It is always wrong to try to ban a word. Wrong and stupid. The language gets round any ban with ease.
It scoffs at social engineering. It scoffs at committees. The language sorts itself out by an evolutionary process that is beyond our conscious control. The language wins because the language is us.
The States has tried to ban the n-word by calling it the n-word. In doing so they've made a taboo out of it. So inadvertently they've doubled the n-word's potency, not just when it's used but also when it's avoided. And at the same time they've had no effect at all on the prejudice that the word enshrines.
And therein lies the fundamental fallacy that the word-banners fall for. Language reflects the people who use it. Changing the language doesn't change the people. It merely drives them to different ways of expression.
Consider gay. It once meant cheerful, merry, light of heart. Homosexuals appropriated it in the 1970s with the understandable aim of adopting a kinder sobriquet than queer or fag or any of the other abusive terms applied to them. And they succeeded in adopting the word. But they didn't alter the prejudice.
So gay, once it had become established, acquired all the connotations that queer and fag and so on previously had. Eavesdrop any school playground and you will hear a word that once meant cheerful, merry and light of heart used as a term of abuse.
So it would be wrong and stupid and self-defeating to ban the word super. But oh how tempting it is. Of course the word has legitimate uses. Without it fictional English children from the Enid Blyton School of Improbable Decency would have no way to express their enthusiasm. Oh look, crumpets with lashings of butter. How super.
And super as a prefix meaning above and beyond has a dry scientific practicality. So a superstructure is a minor structure atop a major one, such as the bridge on a ship, and supersonic means travelling beyond the speed at which sound travels. So far so useful. But oh how the word is abused.

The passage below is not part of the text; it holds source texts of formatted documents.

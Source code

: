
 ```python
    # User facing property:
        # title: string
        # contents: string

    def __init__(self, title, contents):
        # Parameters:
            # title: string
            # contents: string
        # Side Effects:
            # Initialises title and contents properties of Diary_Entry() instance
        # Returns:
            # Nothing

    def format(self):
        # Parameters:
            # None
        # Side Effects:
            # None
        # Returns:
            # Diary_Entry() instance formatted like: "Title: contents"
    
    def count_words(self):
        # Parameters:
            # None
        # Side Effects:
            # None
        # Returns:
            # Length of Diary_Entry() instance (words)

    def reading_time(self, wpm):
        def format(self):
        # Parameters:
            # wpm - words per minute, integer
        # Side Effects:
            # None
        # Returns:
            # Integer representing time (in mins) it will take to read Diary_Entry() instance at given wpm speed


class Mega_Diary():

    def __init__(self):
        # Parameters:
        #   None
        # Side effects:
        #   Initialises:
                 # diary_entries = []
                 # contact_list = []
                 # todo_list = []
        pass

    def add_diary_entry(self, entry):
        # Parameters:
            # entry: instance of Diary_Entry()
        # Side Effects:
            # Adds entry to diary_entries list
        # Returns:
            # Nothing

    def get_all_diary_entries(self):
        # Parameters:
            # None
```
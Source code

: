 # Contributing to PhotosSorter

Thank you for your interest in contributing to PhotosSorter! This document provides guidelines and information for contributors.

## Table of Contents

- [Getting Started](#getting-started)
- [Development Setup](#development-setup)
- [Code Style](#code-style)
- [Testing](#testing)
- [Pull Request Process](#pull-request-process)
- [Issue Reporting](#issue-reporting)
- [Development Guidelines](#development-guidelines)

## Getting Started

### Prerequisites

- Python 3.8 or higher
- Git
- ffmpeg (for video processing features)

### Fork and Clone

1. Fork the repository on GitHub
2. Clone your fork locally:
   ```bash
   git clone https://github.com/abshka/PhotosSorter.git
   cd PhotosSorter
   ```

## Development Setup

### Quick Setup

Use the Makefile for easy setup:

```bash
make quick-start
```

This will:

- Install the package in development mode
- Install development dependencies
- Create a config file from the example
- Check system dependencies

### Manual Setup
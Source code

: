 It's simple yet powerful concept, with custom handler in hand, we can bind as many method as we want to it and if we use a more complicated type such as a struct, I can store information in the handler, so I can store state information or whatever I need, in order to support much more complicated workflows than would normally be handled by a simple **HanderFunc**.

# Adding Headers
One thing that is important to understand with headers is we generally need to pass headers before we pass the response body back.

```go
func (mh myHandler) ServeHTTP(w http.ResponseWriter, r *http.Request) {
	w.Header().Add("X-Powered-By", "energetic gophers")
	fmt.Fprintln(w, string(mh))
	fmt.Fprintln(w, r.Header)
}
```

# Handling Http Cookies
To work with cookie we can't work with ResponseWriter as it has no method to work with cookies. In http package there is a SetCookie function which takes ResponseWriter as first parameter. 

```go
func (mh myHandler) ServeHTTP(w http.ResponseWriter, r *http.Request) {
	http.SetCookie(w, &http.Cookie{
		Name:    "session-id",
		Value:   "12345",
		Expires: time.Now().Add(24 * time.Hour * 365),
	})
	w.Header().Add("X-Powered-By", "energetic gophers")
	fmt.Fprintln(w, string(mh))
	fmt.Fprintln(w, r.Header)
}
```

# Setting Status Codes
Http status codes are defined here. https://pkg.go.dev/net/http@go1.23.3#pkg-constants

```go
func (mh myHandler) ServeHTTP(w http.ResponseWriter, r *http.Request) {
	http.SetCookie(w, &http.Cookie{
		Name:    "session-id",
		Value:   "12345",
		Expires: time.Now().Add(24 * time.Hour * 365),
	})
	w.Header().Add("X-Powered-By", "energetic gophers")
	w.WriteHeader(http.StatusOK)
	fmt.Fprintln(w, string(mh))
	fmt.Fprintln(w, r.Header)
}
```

Consider superstar. I heard a radio interview the other day with the only person whom either of us has heard of with the Christian name Nigella. The interviewer, a grown and able woman, was all a-twitter, gasping with excitement. Within seconds of the interview starting she had called Ms Lawson to her face a superstar.
Now, every one of us, either knows himself to be a fool or doesn't know himself. To be human is to be as full of flaws as of virtues. There are no superstars, and that includes Ms Lawson. She's a cook. And there are millions of cooks. She just happens to cook on television.
Of course it's not Nigella Lawson's fault if other people call her a superstar. And no one could blame her for going along with it. That way lies wealth. But the danger is that she might start to believe it. And that way lies madness.
Consider supermodels. That models should be famous is absurd enough. The three skills required of a model are to walk, to wear clothes and to be young and pretty. Most of us can manage the first two. And the third one is out of our control.
But to then promote some of these clothes horses to the status of supermodels is to invite precisely the sort of tantrum-throwing narcissism that we have seen from Naomi Campbell and others.
It is similar with superfoods. How many ancient grains, obscure legumes or unpopular fruit have you heard trumpeted as superfoods? And how many of them have still been trumpeted as superfoods a year later? Precisely.
There are no superfoods. They are only foods. Just as supermodels are merely models, superstars are merely stars, and both models and stars are merely flawed and fallible human beings like us all.
Super's a lie. But you can't ban it and it won't die. And it won't die because at heart it is religious.
All religion springs from the knowledge, that, like the rest of the natural world, we will die. That we are poor bare forked animals. That the surface of this earth is all we've got and we haven't got it for long. And such knowledge is insupportable, unbearable. So we flee it. We create transcendent deities to whom the truth does not apply: superman, supermodels, superstars, the supernatural, god. Self-delusion the lot of it. Palpable fiction. But more durable than fact.